How to use abstract thinking to interpret on-chain data for business purposes

TL;DR

After 14 years of industry development, it has gradually shifted from initial speculation to practical applications. Blockchain data analysis can be conducted from three levels: on-chain macro, project protocols, and address analysis. On-chain macro can compare metrics across different chains. Project protocols require a deep understanding of business logic. Address analysis can involve multi-dimensional tagging. Future directions worth paying attention to include Bitcoin Layer 2 scaling solutions, Ethereum staking data, and account abstraction multi-signature addresses. Overall, there is enormous potential for growth in the blockchain data market.

Introduction

If we consider the formal deployment of Bitcoin as the birth year of the industry, the blockchain industry has evolved over 14 years from mere speculation and trading to a technology concept with practical application scenarios. Especially after the concept of Decentralized Finance (DeFi) was recognized and accepted by users, value has returned to the chain, and on-chain data has gradually become the focus of attention for investors and developers.

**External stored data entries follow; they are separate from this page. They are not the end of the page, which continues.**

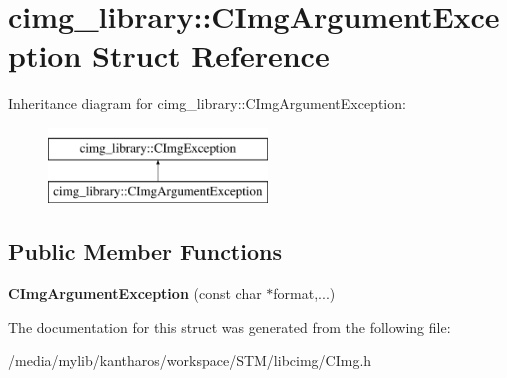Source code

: \hypertarget{structcimg__library_1_1_c_img_argument_exception}{
\section{cimg\_\-library::CImgArgumentException Struct Reference}
\label{structcimg__library_1_1_c_img_argument_exception}
}
Inheritance diagram for cimg\_\-library::CImgArgumentException:\begin{figure}[H]
\begin{center}
\leavevmode
\includegraphics[height=2.000000cm]{structcimg__library_1_1_c_img_argument_exception}
\end{center}
\end{figure}
\subsection*{Public Member Functions}
\begin{DoxyCompactItemize}
\item 
\hypertarget{structcimg__library_1_1_c_img_argument_exception_ae52bd388efe18d588879ccdf117fa8f3}{
{\bfseries CImgArgumentException} (const char $\ast$format,...)}
\label{structcimg__library_1_1_c_img_argument_exception_ae52bd388efe18d588879ccdf117fa8f3}

\end{DoxyCompactItemize}


The documentation for this struct was generated from the following file:\begin{DoxyCompactItemize}
\item 
/media/mylib/kantharos/workspace/STM/libcimg/CImg.h\end{DoxyCompactItemize}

Front page article title from The Times, January 3, 2009 - Chancellor on the brink of second bailout for banks

Although the scale of blockchain data is still relatively limited compared to the massive data volumes in the current internet, and the raw data appears relatively simple, the actual analysis and interpretation process often requires analysts and developers to spend a significant amount of time parsing and utilizing the data due to the relatively free input and the presence of a large amount of difficult-to-understand bytecode. Based on work experience, I believe blockchain data can be categorized from a business perspective for better understanding:

On-chain macro
Project protocols
Address analysis

The blockchain network can be divided into three levels from macro to micro, with the network layer consisting of multiple protocols, each of which is composed of activities from multiple addresses. Currently, most blockchain data analysis products targeting consumers focus on specific scenarios within these three levels. Next, I will elaborate on the business logic and application forms corresponding to each level.

On-chain Macro

From the network level, it can be further subdivided into:

Bitcoin (UTXO model)
Ethereum and Ethereum Virtual Machine (EVM)
Other non-EVM public chains (e.g., Solana developed in Rust, modular public chain Cosmos ecosystem, Move language system inherited from Libra, etc.).

Typically, for comparison, we can examine four metrics: number of users, number of transactions, transaction value, and transaction fees, and conduct secondary analysis based on these metrics. Here are a few simple examples:

Assess the activity level of developers on the network based on the number of users deploying contracts and the number of transactions;
Calculate transactions per second (TPS) based on the time intervals of transactions to evaluate the network's performance in processing transactions;
Calculate the ratio of transaction amounts to the number of transactions to obtain the average amount per transaction; an excessive number of low-value transactions can burden the network;
Observe the total transaction fees over a period to assess the network's popularity; unlike the number of transactions, a low point in transaction fees indicates that users have a lower urgency to transact.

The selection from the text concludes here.